◆ Task to carry out
Look through the records below for the line with "## 💡Description" and the line with "후배들이 선배들의 작품을", then return those lines and all lines between, exactly.

%%

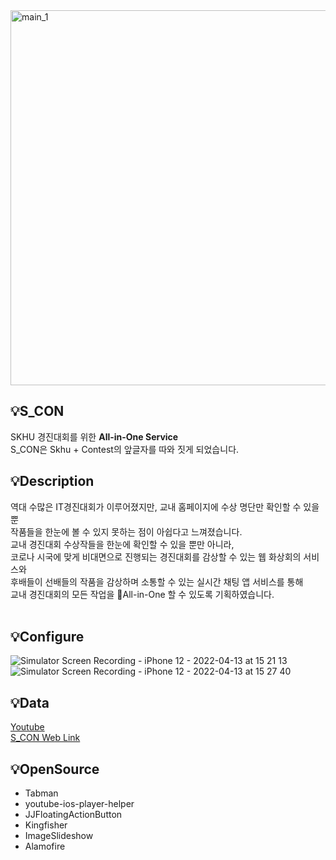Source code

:
<img width="600" alt="main_1" src="https://user-images.githubusercontent.com/37897873/163115229-35060821-f794-4b27-ae8e-8faad31d6abe.png">

## 💡S_CON
SKHU 경진대회를 위한 <b>All-in-One Service</b> <br>
S_CON은 Skhu + Contest의 앞글자를 따와 짓게 되었습니다.
<br>

## 💡Description
역대 수많은 IT경진대회가 이루어졌지만, 교내 홈페이지에 수상 명단만 확인할 수 있을 뿐 <br>
작품들을 한눈에 볼 수 있지 못하는 점이 아쉽다고 느껴졌습니다. <br>
교내 경진대회 수상작들을 한눈에 확인할 수 있을 뿐만 아니라, <br>
코로나 시국에 맞게 비대면으로 진행되는 경진대회를 감상할 수 있는 웹 화상회의 서비스와  <br>
후배들이 선배들의 작품을 감상하며 소통할 수 있는 실시간 채팅 앱 서비스를 통해  <br>
교내 경진대회의 모든 작업을 🎯All-in-One 할 수 있도록 기획하였습니다. <br>
<br>

## 💡Configure
![Simulator Screen Recording - iPhone 12 - 2022-04-13 at 15 21 13](https://user-images.githubusercontent.com/37897873/163113929-99e7e0a0-4572-4d01-bb51-cebecf74d206.gif)
![Simulator Screen Recording - iPhone 12 - 2022-04-13 at 15 27 40](https://user-images.githubusercontent.com/37897873/163113965-0174d178-442b-479b-ac2c-c81c3913f518.gif)
<br>

## 💡Data
[Youtube](https://youtu.be/YkDj-oxypdY) <br>
[S_CON Web Link](https://s-con.vercel.app/) 

## 💡OpenSource
- Tabman
- youtube-ios-player-helper
- JJFloatingActionButton
- Kingfisher
- ImageSlideshow
- Alamofire
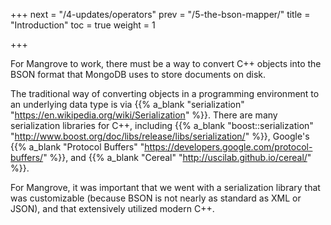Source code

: +++
next = "/4-updates/operators"
prev = "/5-the-bson-mapper/"
title = "Introduction"
toc = true
weight = 1

+++

For Mangrove to work, there must be a way to convert C++ objects into the BSON format that MongoDB uses to store documents on disk.

The traditional way of converting objects in a programming environment to an underlying data type is via {{% a_blank "serialization" "https://en.wikipedia.org/wiki/Serialization" %}}. There are many serialization libraries for C++, including {{% a_blank "boost::serialization" "http://www.boost.org/doc/libs/release/libs/serialization/" %}}, Google's {{% a_blank "Protocol Buffers" "https://developers.google.com/protocol-buffers/" %}}, and {{% a_blank "Cereal" "http://uscilab.github.io/cereal/" %}}.

For Mangrove, it was important that we went with a serialization library that was customizable (because BSON is not nearly as standard as XML or JSON), and that extensively utilized modern C++.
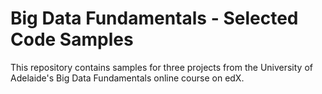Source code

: # Big Data Fundamentals - Selected Code Samples

This repository contains samples for three projects from the University of Adelaide's Big Data Fundamentals online course on edX.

%%

◆ Response to this task
## 💡Description
역대 수많은 IT경진대회가 이루어졌지만, 교내 홈페이지에 수상 명단만 확인할 수 있을 뿐 <br>
작품들을 한눈에 볼 수 있지 못하는 점이 아쉽다고 느껴졌습니다. <br>
교내 경진대회 수상작들을 한눈에 확인할 수 있을 뿐만 아니라, <br>
코로나 시국에 맞게 비대면으로 진행되는 경진대회를 감상할 수 있는 웹 화상회의 서비스와  <br>
후배들이 선배들의 작품을 감상하며 소통할 수 있는 실시간 채팅 앱 서비스를 통해  <br>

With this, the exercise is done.